Re: SHA1 collisions found

Jeff King <peff@xxxxxxxx> · Thu, 23 Feb 2017 17:43:02 -0500

On Thu, Feb 23, 2017 at 02:38:29PM -0800, Linus Torvalds wrote:

> > Thanks, I hadn't seen that yet. That doesn't look like it should be hard
> > to integrate into Git.
> 
> Here's a *very* ugly patch that is absolutely disgusting and should not be 
> used. But it does kind of work (I tested it with a faked-up extra patch 
> that made git accept the broken pdf as a loose object).
> 
> What do I mean by "kind of work"? It uses that ugly and slow checking 
> SHA1 routine from the collision detection project for the SHA1 object 
> verification, and it means that "git fsck" ends up being about twice as 
> slow as it used to be.

Heh. I was just putting the finishing touches on a similar patch. Mine
is much less gross, in that it actually just adds a new USE_SHA1DC knob
(instead of, say, BLK_SHA1).

Here are the timings I came up with:

  - compute sha1 over whole packfile
    before: 1.349s
     after: 5.067s
    change: +275%

  - rev-list --all
    before: 5.742s
     after: 5.730s
    change: -0.2%

  - rev-list --all --objects
    before: 33.257s
     after: 33.392s
    change: +0.4%

  - index-pack --verify
    before: 2m20s
     after: 5m43s
    change: +145%

  - git log --no-merges -10000 -p
    before: 9.532s
     after: 9.683s
    change: +1.5%

So overall the sha1 computation is about 3-4x slower. But of
course most operations do more than just sha1. Accessing
commits and trees isn't slowed at all (both the +/- changes
there are well within the run-to-run noise). Accessing the
blobs is a little slower, but mostly drowned out by the cost
of things like actually generating patches.

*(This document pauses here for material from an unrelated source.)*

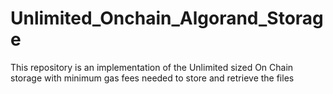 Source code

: # Unlimited_Onchain_Algorand_Storage
This repository is an implementation of the Unlimited sized On Chain storage with minimum gas fees needed to store and retrieve the files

The most-affected operation is `index-pack --verify`, which
is essentially just computing the sha1 on every object. It's
a bit worse than twice as slow, which means every push and
every fetch is going to experience that.

> For example, I suspect we could use our (much cleaner) block-sha1 
> implementation and include just the ubc_check.c code with that, instead of 
> the truly ugly C sha1 implementation that the sha1collisiondetection 
> project uses. 
> 
> But to do that, somebody would have to really know how the unavoidable 
> bit conditions check works with the intermediate hashes. I have only a 
> "big picture" mental model of it (read: I'm not competent to do that).

Yeah. I started looking at that, but the ubc check happens after the
initial expansion. But AFAICT, block-sha1 mixes that expansion in with
the rest of the steps for efficiency. So perhaps somebody who really
understands sha1 and the new checks could figure it out, but I'm not at
all certain that adding it in wouldn't lose some of block-sha1's
efficiency (on top of the time to actually do the ubc check).

-Peff